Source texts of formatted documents
_ _ _

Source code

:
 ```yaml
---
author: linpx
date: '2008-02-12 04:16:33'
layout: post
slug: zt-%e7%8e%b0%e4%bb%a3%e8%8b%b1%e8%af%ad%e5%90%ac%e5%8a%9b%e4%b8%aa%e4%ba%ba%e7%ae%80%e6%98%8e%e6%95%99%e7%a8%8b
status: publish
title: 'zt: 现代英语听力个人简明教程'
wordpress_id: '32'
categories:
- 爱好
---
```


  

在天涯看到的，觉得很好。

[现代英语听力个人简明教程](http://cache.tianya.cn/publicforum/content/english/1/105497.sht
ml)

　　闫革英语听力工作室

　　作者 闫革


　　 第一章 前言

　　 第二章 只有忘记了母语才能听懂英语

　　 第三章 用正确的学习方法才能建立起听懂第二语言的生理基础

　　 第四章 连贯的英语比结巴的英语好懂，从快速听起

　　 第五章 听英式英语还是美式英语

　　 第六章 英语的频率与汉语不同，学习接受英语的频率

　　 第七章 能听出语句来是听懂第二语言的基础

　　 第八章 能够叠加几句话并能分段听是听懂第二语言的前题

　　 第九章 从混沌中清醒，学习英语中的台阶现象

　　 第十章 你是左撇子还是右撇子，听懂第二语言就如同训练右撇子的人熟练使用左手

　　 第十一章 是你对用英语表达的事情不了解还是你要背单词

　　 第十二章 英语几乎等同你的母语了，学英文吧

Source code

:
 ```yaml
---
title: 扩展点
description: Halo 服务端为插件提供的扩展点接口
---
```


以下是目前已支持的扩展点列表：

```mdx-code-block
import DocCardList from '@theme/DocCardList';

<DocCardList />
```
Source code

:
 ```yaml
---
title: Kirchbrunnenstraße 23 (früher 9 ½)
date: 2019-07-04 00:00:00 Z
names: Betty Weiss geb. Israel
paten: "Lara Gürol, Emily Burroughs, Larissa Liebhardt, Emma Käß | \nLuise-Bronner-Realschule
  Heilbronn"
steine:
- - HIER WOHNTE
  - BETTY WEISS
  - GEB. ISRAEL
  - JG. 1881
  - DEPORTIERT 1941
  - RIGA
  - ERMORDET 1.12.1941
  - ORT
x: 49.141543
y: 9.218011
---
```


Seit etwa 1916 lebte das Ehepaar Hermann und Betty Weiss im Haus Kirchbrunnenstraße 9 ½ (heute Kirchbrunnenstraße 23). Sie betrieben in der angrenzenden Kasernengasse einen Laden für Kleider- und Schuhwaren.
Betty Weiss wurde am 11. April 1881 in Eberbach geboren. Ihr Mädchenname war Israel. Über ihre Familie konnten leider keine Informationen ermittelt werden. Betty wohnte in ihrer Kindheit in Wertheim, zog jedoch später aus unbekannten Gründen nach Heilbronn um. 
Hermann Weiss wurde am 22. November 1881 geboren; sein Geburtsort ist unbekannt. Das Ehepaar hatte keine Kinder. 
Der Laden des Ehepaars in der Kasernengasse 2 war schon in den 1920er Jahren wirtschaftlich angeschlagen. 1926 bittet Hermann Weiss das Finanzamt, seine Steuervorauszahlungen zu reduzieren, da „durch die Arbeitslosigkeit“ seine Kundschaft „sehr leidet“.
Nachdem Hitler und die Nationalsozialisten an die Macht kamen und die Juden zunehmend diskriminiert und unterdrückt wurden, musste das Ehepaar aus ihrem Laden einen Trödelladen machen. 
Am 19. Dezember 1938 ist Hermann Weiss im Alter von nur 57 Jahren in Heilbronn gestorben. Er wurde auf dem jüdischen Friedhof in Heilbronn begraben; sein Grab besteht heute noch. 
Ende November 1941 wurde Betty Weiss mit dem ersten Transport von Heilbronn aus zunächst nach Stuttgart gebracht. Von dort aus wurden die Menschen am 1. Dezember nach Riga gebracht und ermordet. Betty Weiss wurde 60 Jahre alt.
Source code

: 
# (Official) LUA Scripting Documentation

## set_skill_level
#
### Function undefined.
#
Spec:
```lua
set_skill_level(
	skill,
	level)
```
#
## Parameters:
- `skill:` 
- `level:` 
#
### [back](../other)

_ _ _

Check all the records above and select each line where the string "keine" is found.

COMPLETED EXERCISE:
Betty Weiss wurde am 11. April 1881 in Eberbach geboren. Ihr Mädchenname war Israel. Über ihre Familie konnten leider keine Informationen ermittelt werden. Betty wohnte in ihrer Kindheit in Wertheim, zog jedoch später aus unbekannten Gründen nach Heilbronn um. 
Hermann Weiss wurde am 22. November 1881 geboren; sein Geburtsort ist unbekannt. Das Ehepaar hatte keine Kinder. 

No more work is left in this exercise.